BEGIN Task input
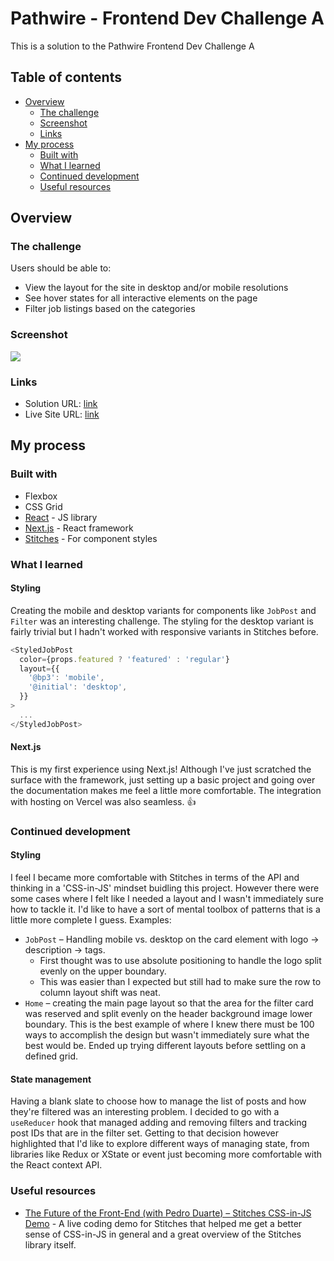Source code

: # Pathwire - Frontend Dev Challenge A

This is a solution to the Pathwire Frontend Dev Challenge A

## Table of contents

- [Overview](#overview)
  - [The challenge](#the-challenge)
  - [Screenshot](#screenshot)
  - [Links](#links)
- [My process](#my-process)
  - [Built with](#built-with)
  - [What I learned](#what-i-learned)
  - [Continued development](#continued-development)
  - [Useful resources](#useful-resources)

## Overview

### The challenge

Users should be able to:

- View the layout for the site in desktop and/or mobile resolutions
- See hover states for all interactive elements on the page
- Filter job listings based on the categories

### Screenshot

![](./screenshot.jpg)

### Links

- Solution URL: [link](https://github.com/rlittle-code-test/FE-Dev-Challenge-A/tree/main/jobs-list)
- Live Site URL: [link](https://fe-dev-challenge-a-q8sm9yuhs-rlittle-code-test.vercel.app/)

## My process

### Built with

- Flexbox
- CSS Grid
- [React](https://reactjs.org/) - JS library
- [Next.js](https://nextjs.org/) - React framework
- [Stitches](https://github.com/modulz/stitches) - For component styles

### What I learned

#### Styling

Creating the mobile and desktop variants for components like `JobPost` and `Filter` was an interesting challenge. The styling for the desktop variant is fairly trivial but I hadn't worked with responsive variants in Stitches before.

```js
<StyledJobPost
  color={props.featured ? 'featured' : 'regular'}
  layout={{
    '@bp3': 'mobile',
    '@initial': 'desktop',
  }}
>
  ...
</StyledJobPost>
```

#### Next.js

This is my first experience using Next.js! Although I've just scratched the surface with the framework, just setting up a basic project and going over the documentation makes me feel a little more comfortable. The integration with hosting on Vercel was also seamless. :+1:

### Continued development

#### Styling

I feel I became more comfortable with Stitches in terms of the API and thinking in a 'CSS-in-JS' mindset buidling this project. However there were some cases where I felt like I needed a layout and I wasn't immediately sure how to tackle it. I'd like to have a sort of mental toolbox of patterns that is a little more complete I guess. Examples:

- `JobPost` – Handling mobile vs. desktop on the card element with logo -> description -> tags.
  - First thought was to use absolute positioning to handle the logo split evenly on the upper boundary.
  - This was easier than I expected but still had to make sure the row to column layout shift was neat.
- `Home` – creating the main page layout so that the area for the filter card was reserved and split evenly on the header background image lower boundary. This is the best example of where I knew there must be 100 ways to accomplish the design but wasn't immediately sure what the best would be. Ended up trying different layouts before settling on a defined grid.

#### State management

Having a blank slate to choose how to manage the list of posts and how they're filtered was an interesting problem. I decided to go with a `useReducer` hook that managed adding and removing filters and tracking post IDs that are in the filter set. Getting to that decision however highlighted that I'd like to explore different ways of managing state, from libraries like Redux or XState or event just becoming more comfortable with the React context API.

### Useful resources

- [The Future of the Front-End (with Pedro Duarte) – Stitches CSS-in-JS Demo](https://www.youtube.com/watch?v=Gw28VgyKGkw) - A live coding demo for Stitches that helped me get a better sense of CSS-in-JS in general and a great overview of the Stitches library itself.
END Task input
● **What to work on**: The answer is a single number: how many lines in the data above hold the string "https".

● **Task result**: 6